* EXERCISE
Find all lines in the records that include the word "solution", and copy them out.

─── SUPPLIED DATA

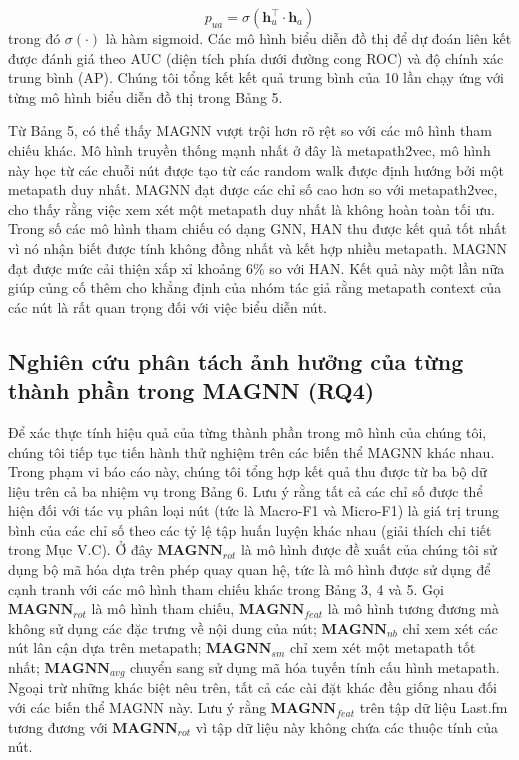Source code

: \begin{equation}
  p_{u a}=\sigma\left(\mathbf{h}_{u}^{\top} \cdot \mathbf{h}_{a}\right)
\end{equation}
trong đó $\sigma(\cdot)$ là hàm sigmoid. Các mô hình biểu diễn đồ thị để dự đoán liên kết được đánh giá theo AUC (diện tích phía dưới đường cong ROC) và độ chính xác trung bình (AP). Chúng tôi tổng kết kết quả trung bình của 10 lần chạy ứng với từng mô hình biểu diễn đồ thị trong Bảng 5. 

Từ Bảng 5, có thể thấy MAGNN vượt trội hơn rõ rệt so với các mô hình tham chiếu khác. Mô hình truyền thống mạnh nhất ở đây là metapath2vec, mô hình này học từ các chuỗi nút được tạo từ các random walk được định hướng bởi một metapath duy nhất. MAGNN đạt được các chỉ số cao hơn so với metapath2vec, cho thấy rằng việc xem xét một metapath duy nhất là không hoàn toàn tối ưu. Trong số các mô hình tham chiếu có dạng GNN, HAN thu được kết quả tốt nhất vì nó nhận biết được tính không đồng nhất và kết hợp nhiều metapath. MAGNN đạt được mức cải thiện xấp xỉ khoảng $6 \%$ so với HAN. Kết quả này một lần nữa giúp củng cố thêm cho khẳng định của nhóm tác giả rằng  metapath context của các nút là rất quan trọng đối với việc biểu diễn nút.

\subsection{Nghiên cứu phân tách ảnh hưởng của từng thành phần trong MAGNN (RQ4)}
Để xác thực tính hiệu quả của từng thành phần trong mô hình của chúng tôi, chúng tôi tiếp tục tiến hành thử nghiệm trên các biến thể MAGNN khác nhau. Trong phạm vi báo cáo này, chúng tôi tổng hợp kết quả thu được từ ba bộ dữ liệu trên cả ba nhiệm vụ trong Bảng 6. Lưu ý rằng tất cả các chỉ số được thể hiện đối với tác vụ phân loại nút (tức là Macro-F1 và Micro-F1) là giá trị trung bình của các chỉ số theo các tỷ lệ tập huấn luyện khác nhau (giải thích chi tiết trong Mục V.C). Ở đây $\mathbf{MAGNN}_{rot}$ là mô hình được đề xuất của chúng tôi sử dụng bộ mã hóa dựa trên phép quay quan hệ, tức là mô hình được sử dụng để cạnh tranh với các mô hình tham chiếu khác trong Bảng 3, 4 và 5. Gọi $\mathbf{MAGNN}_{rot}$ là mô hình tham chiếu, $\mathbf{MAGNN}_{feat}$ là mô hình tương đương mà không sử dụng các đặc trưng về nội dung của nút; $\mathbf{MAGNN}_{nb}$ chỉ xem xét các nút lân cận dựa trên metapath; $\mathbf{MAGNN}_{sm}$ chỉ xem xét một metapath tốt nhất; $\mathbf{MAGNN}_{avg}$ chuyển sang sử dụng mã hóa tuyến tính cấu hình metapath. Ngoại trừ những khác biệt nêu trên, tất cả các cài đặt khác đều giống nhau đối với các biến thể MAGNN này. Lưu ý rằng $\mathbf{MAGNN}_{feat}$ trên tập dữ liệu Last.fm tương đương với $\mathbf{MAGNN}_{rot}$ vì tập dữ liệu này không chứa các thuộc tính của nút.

──────
─── SUPPLIED DATA

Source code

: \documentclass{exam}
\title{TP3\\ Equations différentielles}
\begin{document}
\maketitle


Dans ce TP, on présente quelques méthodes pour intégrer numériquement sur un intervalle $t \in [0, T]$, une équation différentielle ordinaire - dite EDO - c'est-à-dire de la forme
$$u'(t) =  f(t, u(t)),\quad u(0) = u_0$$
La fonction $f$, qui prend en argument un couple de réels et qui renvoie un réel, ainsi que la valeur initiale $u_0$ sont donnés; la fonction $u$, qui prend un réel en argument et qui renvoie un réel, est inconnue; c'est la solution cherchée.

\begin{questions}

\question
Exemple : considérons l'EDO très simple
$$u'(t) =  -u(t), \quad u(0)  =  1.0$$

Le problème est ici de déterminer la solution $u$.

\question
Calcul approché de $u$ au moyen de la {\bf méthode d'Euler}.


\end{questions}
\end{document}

──────

* YOUR RESPONSE
La fonction $f$, qui prend en argument un couple de réels et qui renvoie un réel, ainsi que la valeur initiale $u_0$ sont donnés; la fonction $u$, qui prend un réel en argument et qui renvoie un réel, est inconnue; c'est la solution cherchée.
Le problème est ici de déterminer la solution $u$.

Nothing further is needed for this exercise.